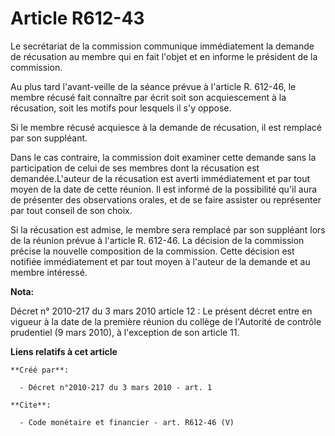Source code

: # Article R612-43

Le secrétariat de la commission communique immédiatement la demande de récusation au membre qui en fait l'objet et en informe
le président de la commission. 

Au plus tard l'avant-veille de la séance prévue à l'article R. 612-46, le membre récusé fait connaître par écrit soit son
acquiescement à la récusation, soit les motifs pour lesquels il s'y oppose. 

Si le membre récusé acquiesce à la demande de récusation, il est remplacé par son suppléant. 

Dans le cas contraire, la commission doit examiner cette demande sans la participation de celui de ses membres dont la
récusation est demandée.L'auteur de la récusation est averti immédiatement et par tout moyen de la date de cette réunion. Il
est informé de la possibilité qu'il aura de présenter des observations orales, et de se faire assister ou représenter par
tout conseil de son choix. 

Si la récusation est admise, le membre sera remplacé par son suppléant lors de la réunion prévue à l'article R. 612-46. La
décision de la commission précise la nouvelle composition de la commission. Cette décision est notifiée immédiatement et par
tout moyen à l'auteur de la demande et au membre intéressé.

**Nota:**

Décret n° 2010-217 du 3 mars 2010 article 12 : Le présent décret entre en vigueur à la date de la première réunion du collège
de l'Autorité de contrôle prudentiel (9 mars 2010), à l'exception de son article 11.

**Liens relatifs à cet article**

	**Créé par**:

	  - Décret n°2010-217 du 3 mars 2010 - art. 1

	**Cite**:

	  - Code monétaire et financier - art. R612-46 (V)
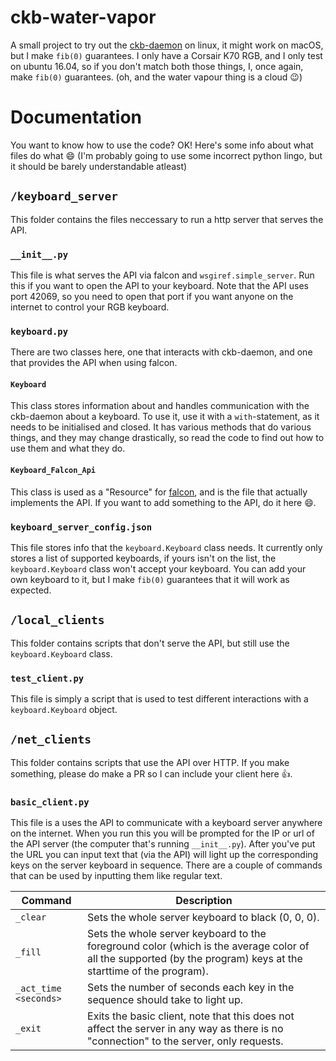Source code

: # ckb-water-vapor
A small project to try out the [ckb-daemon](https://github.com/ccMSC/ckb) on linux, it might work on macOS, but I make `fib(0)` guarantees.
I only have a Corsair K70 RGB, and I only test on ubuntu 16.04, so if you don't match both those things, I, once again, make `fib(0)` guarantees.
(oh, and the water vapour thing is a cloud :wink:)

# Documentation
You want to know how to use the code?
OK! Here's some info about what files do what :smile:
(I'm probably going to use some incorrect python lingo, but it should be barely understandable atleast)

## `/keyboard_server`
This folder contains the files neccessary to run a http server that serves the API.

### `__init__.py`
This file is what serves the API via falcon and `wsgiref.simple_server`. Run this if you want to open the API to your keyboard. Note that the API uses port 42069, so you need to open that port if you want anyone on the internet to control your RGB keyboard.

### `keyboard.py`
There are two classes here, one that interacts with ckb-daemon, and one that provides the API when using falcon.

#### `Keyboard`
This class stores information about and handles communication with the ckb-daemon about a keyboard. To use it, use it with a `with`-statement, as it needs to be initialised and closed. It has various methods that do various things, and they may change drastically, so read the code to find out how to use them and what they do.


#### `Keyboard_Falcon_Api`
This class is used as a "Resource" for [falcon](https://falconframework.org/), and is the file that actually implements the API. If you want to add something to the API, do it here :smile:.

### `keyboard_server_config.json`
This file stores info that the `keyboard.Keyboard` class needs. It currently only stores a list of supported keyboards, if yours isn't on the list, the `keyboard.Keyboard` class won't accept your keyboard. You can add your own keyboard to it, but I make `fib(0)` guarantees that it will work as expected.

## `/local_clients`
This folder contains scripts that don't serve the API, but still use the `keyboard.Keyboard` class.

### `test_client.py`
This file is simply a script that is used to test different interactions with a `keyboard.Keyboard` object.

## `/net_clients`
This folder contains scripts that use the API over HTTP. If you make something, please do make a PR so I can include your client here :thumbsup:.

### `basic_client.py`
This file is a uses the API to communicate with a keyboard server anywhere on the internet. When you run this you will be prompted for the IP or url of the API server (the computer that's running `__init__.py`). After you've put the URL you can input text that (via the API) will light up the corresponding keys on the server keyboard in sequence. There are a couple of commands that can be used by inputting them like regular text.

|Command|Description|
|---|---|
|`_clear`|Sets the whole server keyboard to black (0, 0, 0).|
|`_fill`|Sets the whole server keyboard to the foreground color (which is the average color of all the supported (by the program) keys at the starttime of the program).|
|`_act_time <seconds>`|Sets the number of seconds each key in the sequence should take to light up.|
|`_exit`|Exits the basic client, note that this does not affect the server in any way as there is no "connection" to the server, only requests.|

☆ ☆ ☆

TASK DESCRIPTION: Precisely the line with "to light up.|" and the lines after it, up to the last line of the entries above, are to be reproduced, and nothing more.

ANSWER TO THIS EXERCISE:
|`_act_time <seconds>`|Sets the number of seconds each key in the sequence should take to light up.|
|`_exit`|Exits the basic client, note that this does not affect the server in any way as there is no "connection" to the server, only requests.|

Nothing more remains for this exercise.